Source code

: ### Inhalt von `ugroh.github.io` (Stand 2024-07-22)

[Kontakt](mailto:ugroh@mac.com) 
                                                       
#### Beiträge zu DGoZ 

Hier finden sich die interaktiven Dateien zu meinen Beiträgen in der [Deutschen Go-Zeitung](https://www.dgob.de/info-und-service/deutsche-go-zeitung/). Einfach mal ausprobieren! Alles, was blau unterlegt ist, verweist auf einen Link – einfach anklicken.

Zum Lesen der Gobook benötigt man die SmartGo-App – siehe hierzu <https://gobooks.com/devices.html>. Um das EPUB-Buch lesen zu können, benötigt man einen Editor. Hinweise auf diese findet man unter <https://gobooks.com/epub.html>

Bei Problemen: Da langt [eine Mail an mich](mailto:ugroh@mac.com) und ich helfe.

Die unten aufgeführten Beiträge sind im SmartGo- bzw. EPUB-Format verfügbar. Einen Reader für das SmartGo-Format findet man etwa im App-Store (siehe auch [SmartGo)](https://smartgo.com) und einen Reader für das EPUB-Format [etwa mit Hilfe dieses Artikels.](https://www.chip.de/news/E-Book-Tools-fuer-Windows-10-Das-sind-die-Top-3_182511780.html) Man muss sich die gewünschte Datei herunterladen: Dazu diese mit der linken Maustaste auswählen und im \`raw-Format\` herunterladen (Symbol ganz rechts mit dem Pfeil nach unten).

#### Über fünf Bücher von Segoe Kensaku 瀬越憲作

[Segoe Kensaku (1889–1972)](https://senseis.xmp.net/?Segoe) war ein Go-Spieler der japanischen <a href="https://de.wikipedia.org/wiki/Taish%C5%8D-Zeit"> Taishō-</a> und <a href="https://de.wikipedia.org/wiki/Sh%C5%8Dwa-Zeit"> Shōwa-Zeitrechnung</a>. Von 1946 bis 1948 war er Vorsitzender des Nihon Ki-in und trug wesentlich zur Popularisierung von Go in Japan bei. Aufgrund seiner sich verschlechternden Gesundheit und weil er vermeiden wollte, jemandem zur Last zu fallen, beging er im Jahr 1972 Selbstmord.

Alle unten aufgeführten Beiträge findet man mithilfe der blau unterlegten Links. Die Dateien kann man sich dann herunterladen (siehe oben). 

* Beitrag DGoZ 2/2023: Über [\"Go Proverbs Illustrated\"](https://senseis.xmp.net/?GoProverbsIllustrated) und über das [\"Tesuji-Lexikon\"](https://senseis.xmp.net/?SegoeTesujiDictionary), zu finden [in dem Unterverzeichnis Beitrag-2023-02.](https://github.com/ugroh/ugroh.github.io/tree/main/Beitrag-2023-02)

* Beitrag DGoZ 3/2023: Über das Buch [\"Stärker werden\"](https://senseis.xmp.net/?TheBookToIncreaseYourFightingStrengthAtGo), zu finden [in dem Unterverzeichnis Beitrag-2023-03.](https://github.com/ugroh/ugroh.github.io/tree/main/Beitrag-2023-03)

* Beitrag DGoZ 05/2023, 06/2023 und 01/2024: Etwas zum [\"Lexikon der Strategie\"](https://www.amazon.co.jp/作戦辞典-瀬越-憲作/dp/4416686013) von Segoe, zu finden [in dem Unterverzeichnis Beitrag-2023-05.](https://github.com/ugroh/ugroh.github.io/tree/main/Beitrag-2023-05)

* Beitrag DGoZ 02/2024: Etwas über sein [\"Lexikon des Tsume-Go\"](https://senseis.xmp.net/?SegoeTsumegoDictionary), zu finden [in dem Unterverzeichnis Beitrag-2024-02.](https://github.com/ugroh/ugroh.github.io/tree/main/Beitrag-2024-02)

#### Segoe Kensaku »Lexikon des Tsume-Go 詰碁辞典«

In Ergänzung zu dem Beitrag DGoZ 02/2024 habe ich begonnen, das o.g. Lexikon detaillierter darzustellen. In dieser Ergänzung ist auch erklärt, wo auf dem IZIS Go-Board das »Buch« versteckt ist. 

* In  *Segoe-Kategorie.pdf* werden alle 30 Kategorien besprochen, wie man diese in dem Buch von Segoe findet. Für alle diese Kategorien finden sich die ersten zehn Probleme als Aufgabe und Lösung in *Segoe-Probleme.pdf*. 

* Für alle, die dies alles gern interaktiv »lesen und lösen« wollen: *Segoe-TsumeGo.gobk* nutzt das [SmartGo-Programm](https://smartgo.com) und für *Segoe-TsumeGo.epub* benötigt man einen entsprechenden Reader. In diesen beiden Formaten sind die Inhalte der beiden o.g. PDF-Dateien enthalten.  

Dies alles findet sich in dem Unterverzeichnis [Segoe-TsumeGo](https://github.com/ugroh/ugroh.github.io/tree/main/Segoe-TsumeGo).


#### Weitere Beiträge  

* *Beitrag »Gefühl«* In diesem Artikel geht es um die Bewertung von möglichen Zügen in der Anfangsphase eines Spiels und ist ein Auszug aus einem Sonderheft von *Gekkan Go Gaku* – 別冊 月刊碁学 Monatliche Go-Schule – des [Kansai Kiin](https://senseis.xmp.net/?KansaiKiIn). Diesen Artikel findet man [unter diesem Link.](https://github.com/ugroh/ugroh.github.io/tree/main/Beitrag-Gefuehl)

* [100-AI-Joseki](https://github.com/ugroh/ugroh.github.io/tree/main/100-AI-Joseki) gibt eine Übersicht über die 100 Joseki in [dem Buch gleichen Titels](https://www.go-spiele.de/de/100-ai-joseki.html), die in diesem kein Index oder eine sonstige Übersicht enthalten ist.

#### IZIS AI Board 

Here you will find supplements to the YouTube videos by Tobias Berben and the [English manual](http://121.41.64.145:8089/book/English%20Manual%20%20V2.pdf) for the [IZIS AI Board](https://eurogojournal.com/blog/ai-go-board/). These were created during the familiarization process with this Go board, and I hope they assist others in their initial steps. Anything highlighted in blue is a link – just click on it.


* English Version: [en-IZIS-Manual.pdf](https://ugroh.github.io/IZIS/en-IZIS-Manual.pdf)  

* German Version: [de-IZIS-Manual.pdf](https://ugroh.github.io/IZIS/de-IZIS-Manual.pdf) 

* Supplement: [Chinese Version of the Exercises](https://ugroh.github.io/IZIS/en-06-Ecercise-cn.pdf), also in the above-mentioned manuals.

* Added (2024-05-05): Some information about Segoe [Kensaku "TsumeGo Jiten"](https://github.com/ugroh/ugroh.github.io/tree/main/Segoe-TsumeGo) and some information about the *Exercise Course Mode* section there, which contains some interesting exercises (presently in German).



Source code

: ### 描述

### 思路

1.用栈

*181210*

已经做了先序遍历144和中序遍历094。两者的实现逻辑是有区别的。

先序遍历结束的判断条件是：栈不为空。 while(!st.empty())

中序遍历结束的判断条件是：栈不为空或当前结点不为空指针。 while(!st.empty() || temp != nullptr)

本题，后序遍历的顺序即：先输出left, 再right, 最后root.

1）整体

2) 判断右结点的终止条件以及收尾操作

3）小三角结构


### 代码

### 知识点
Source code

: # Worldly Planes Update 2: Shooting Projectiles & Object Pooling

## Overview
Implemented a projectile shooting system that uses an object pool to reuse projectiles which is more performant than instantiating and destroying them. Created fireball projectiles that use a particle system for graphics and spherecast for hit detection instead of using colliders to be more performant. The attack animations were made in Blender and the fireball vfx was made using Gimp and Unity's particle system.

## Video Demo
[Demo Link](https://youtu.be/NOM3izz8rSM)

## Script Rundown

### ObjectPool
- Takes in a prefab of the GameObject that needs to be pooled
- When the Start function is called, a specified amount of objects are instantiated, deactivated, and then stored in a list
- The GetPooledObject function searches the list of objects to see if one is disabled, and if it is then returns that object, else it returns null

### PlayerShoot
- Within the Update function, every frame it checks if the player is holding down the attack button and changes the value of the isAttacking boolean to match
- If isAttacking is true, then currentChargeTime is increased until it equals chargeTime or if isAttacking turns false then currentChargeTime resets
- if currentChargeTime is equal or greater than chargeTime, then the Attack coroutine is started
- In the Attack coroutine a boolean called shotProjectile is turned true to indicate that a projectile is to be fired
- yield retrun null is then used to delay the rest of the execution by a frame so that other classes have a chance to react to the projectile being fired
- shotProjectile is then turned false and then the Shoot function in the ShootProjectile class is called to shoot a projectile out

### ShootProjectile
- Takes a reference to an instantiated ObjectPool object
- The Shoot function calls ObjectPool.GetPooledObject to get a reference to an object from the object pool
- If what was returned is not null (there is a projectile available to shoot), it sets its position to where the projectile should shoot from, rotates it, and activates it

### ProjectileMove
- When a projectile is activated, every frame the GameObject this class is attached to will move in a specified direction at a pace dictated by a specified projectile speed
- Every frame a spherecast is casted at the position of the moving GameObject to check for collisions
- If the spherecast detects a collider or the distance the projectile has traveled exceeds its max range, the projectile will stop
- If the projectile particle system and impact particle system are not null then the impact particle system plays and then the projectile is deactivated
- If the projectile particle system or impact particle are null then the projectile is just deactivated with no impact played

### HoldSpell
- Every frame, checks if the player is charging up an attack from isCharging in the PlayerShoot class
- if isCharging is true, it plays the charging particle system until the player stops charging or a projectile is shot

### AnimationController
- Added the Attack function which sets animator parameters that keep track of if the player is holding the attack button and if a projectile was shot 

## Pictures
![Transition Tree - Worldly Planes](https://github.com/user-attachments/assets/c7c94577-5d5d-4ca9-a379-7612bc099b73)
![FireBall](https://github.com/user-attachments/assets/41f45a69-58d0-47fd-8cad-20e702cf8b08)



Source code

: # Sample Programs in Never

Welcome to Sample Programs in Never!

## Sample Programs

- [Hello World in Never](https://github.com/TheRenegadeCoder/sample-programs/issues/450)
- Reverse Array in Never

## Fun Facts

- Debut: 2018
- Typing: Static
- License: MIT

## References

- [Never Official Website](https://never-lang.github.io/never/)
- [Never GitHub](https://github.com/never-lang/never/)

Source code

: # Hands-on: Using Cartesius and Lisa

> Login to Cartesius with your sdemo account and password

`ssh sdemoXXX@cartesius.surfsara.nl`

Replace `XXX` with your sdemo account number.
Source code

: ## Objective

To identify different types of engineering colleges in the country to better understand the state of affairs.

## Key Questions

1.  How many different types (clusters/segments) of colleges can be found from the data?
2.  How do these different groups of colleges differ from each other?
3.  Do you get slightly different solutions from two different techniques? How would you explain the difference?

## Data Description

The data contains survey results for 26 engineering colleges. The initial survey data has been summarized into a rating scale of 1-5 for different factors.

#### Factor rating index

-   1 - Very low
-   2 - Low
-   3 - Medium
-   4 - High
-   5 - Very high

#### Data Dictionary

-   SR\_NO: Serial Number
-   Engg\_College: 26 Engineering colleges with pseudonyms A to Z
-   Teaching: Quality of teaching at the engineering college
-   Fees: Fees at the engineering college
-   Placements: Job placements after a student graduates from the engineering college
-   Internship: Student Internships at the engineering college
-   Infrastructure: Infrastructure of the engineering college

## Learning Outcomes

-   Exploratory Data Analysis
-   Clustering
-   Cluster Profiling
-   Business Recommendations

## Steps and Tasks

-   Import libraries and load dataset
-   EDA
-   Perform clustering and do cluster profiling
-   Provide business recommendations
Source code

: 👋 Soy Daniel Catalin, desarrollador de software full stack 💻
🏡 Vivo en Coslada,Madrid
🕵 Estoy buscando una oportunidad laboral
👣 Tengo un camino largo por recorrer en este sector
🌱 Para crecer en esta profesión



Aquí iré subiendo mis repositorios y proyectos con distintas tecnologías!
+++
WHAT THE TASK REQUIRES:
Copy out each line of the records above that includes "Takes".

ANSWER BELOW:
- Takes in a prefab of the GameObject that needs to be pooled
- Takes a reference to an instantiated ObjectPool object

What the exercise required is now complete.